Denmark has made it easier for foreign workers to live and work there.
Denmark has made it easier for foreign workers to live and work there. Copyright Canva
Copyright Canva
By Angela Symons
Share this articleComments
Share this articleClose Button

Denmark has just updated its list of jobs open to foreign workers.


If you’ve always wanted to move to Europe, there’s never been a better time. Labour shortages across the continent are making it easier to snap up a job as a non-EU worker.

Denmark is the latest country to loosen its immigration rules in a bid to attract international talent.

By lowering minimum salary requirements, expanding its work permit fast-track scheme, and opening up more jobs to foreigners, the Scandinavian nation is making it easier for companies to hire non-EU workers.

It is also granting foreign students studying in the country an extended job search period following the completion of their university degree.

The amendments to the Danish Aliens Act, agreed by parliament on 23 March, came into force on 1 April.

Which jobs in Denmark are open to foreign workers?

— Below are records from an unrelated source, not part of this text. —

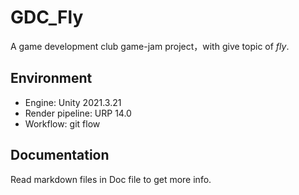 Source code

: # GDC_Fly
A game development club game-jam project，with give topic of *fly*.

## Environment
- Engine: Unity 2021.3.21
- Render pipeline: URP 14.0
- Workflow: git flow

## Documentation
Read markdown files in Doc file to get more info.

Like many countries across Europe, Denmark is experiencing a labour shortage.

In the first three months of 2022, 42 per cent of companies in Denmark reported recruitment challenges, according to the European Commission.

On 1 July, Denmark updated its 'Positive List for People with a Higher Education' and its 'Positive List for Skilled Workers', which both detail professions experiencing a shortage of workers in the country.

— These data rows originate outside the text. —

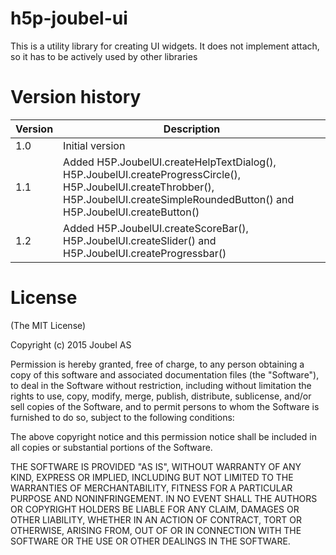 h5p-joubel-ui
=============

This is a utility library for creating UI widgets. It does not implement attach, so it has to be actively used by
other libraries

Version history
===============
Version  | Description
---------| -------------
1.0      | Initial version
1.1      | Added H5P.JoubelUI.createHelpTextDialog(), H5P.JoubelUI.createProgressCircle(), H5P.JoubelUI.createThrobber(), H5P.JoubelUI.createSimpleRoundedButton() and H5P.JoubelUI.createButton()
1.2      | Added H5P.JoubelUI.createScoreBar(), H5P.JoubelUI.createSlider() and H5P.JoubelUI.createProgressbar()

License
=======
(The MIT License)

Copyright (c) 2015 Joubel AS

Permission is hereby granted, free of charge, to any person obtaining a copy of this software and associated documentation files (the "Software"), to deal in the Software without restriction, including without limitation the rights to use, copy, modify, merge, publish, distribute, sublicense, and/or sell copies of the Software, and to permit persons to whom the Software is furnished to do so, subject to the following conditions:

The above copyright notice and this permission notice shall be included in all copies or substantial portions of the Software.

THE SOFTWARE IS PROVIDED "AS IS", WITHOUT WARRANTY OF ANY KIND, EXPRESS OR IMPLIED, INCLUDING BUT NOT LIMITED TO THE WARRANTIES OF MERCHANTABILITY, FITNESS FOR A PARTICULAR PURPOSE AND NONINFRINGEMENT. IN NO EVENT SHALL THE AUTHORS OR COPYRIGHT HOLDERS BE LIABLE FOR ANY CLAIM, DAMAGES OR OTHER LIABILITY, WHETHER IN AN ACTION OF CONTRACT, TORT OR OTHERWISE, ARISING FROM, OUT OF OR IN CONNECTION WITH THE SOFTWARE OR THE USE OR OTHER DEALINGS IN THE SOFTWARE.

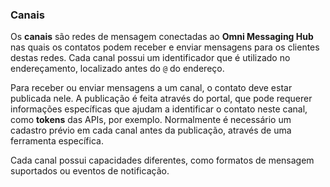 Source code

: ### Canais

Os **canais** são redes de mensagem conectadas ao **Omni Messaging Hub** nas quais os contatos podem receber e enviar mensagens para os clientes destas redes. Cada canal possui um identificador que é utilizado no endereçamento, localizado antes do `@` do endereço.

Para receber ou enviar mensagens a um canal, o contato deve estar publicada nele. A publicação é feita através do portal, que  pode requerer informações específicas que ajudam a identificar o contato neste canal, como **tokens** das APIs, por exemplo. Normalmente é necessário um cadastro prévio em cada canal antes da publicação, através de uma ferramenta específica.

Cada canal possui capacidades diferentes, como formatos de mensagem suportados ou eventos de notificação.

If you are offered a job included on these lists, you can apply for a Danish residence and work permit. Those who are successful will be subject to the same terms of employment as citizens of Denmark.

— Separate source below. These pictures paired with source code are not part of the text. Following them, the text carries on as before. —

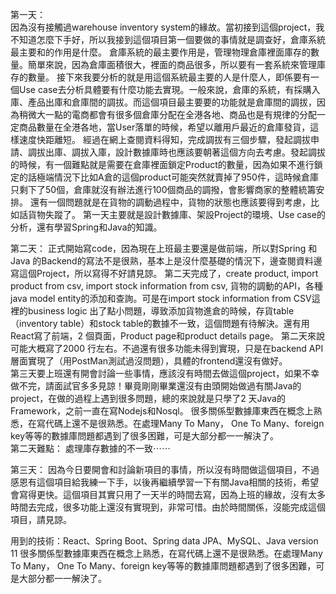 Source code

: 第一天：  
因為沒有接觸過warehouse inventory system的緣故。當初接到這個project，我不知道怎麼下手好，所以我接到這個項目第一個要做的事情就是調查好，倉庫系統最主要和的作用是什麼。 倉庫系統的最主要作用是，管理物理倉庫裡面庫存的數量。簡單來說，因為倉庫面積很大，裡面的商品很多，所以要有一套系統來管理庫存的數量。
接下來我要分析的就是用這個系統最主要的人是什麼人，即係要有一個Use case去分析具體要有什麼功能去實現。一般來說，倉庫的系統，有採購入庫、產品出庫和倉庫間的調拔。而這個項目最主要要的功能就是倉庫間的調拔，因為稍微大一點的電商都會有很多個倉庫分配在全港各地、商品也是有規律的分配一定商品數量在全港各地，當User落單的時候，希望以離用戶最近的倉庫發貨，這樣速度快距離短。
經過在網上查閱資料得知，完成調拔有三個步驟，發起調拔申請、調拔出庫、調拔入庫，設計數據庫時也應該要朝著這個方向去考慮。發起調拔的時候，有一個難點就是需要在倉庫裡面鎖定Product的數量，因為如果不進行鎖定的話極端情況下比如A倉的這個product可能突然就賣掉了950件，這時候倉庫只剩下了50個，倉庫就沒有辦法進行100個商品的調撥，會影響商家的整體統籌安排。
還有一個問題就是在貨物的調動過程中，貨物的狀態也應該要得到考慮，比如話貨物失蹤了。
第一天主要就是設計數據庫、架設Project的環境、Use case的分析，還有學習Spring和Java的知識。  
  
第二天：
正式開始寫code，因為現在上班最主要還是做前端，所以對Spring 和Java 的Backend的寫法不是很熟，基本上是沒什麼基礎的情況下，邊查閱資料邊寫這個Project，所以寫得不好請見諒。
第二天完成了，create product, import product from csv, import stock information from csv, 貨物的調動的API，各種 java model entity的添加和查詢。可是在import stock information from CSV這裡的business logic 出了點小問題，導致添加貨物進倉的時候，存貨table（inventory table）和stock table的數據不一致，這個問題有待解決。還有用React寫了前端，2 個頁面，Product page和product details page。
第二天來說可能大概寫了2000 行左右。不過還有很多功能未得到實現，只是在backend API 層面實現了（用PostMan測試過沒問題），具體的frontend還沒有做好。  
第三天要上班還有開會討論一些事情，應該沒有時間去做這個project，如果不幸做不完，請面試官多多見諒！畢竟剛剛畢業還沒有由頭開始做過有關Java的project，在做的過程上遇到很多問題，總的來說就是只學了2 天Java的Framework，之前一直在寫Nodejs和Nosql。
很多關係型數據庫東西在概念上熟悉，在寫代碼上還不是很熟悉。在處理Many To Many， One To Many、foreign key等等的數據庫問題都遇到了很多困難，可是大部分都一一解決了。  
第二天難點： 處理庫存數據的不一致⋯⋯
    
第三天：
因為今日要開會和討論新項目的事情，所以沒有時間做這個項目，不過感恩有這個項目給我練一下手，以後再繼續學習一下有關Java相關的技術，希望會寫得更快。這個項目其實只用了一天半的時間去寫，因為上班的緣故，沒有太多時間去完成，很多功能上還沒有實現到，非常可惜。由於時間關係，沒能完成這個項目，請見諒。
  
用到的技術：React、Spring Boot、Spring data JPA、MySQL、Java version 11
很多關係型數據庫東西在概念上熟悉，在寫代碼上還不是很熟悉。在處理Many To Many， One To Many、foreign key等等的數據庫問題都遇到了很多困難，可是大部分都一一解決了。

The country is especially short of science, engineering, healthcare, teaching, IT and finance professionals who are educated to degree level. There's even opportunities for priests with a Master's degree. 

To apply for residence with a job that falls within the Positive List for People with a Higher Education, you must show evidence of your educational qualifications. Generally, a bachelor’s or master’s degree is required.

While the lists are updated twice a year, job roles will remain on the lists for two years. The jobs added to the list on 1 July 2023 will be eligible until at least until 30 June 2025.

The updated Skilled Workers list includes a whole range of industries including associate professionals and clerks in science and engineering, business and administration, bookkeeping and social care. It also includes beauty services, food production, metal, machinery, building and trades.

Unlike the Positive List for People with a Higher Education, the jobs on the Positive List for Skilled Work are currently only available until at least 31 December 2023. 

Is it easy for foreigners to work in Denmark?

As well as expanding the list of job titles that foreigners can apply for, Denmark is making it easier for companies to recruit third-country nationals.

The pay threshold will be lowered so that more jobs are open to foreign nationals.

Under the new limit, foreign nationals earning at least DKK 375,000 (€50,344) will be able to apply for work and residence permits. Previously, it was set at DKK 465,000 (€62,434).

Danish companies that want to employ foreigners can apply for fast-track certification. This grants them quicker processing of work permits and more flexible terms for employees.


Previously, companies had to have 20 full-time employees to apply for this certification. Under the new amendments, this is dropping to 10 employees, opening the scheme up to more companies.

Denmark is also expanding its start-up scheme for third-country nationals. In the past it was only open to entrepreneurs who hope to establish a new business in the country.

From 1 April, it was extended to those who already own a business in Denmark and those who own a business outside of the country and want to open a branch in Denmark.

International students can now stay beyond their studies to look for work in Denmark

International students studying at universities in Denmark are also being encouraged to stay on after their degree.

They will automatically be granted a three-year job search period following graduation. During this time, they are permitted to search for employment and live in the country without needing to apply for a separate residence permit.


Under the old rules, new graduates were only allowed to stay for two years.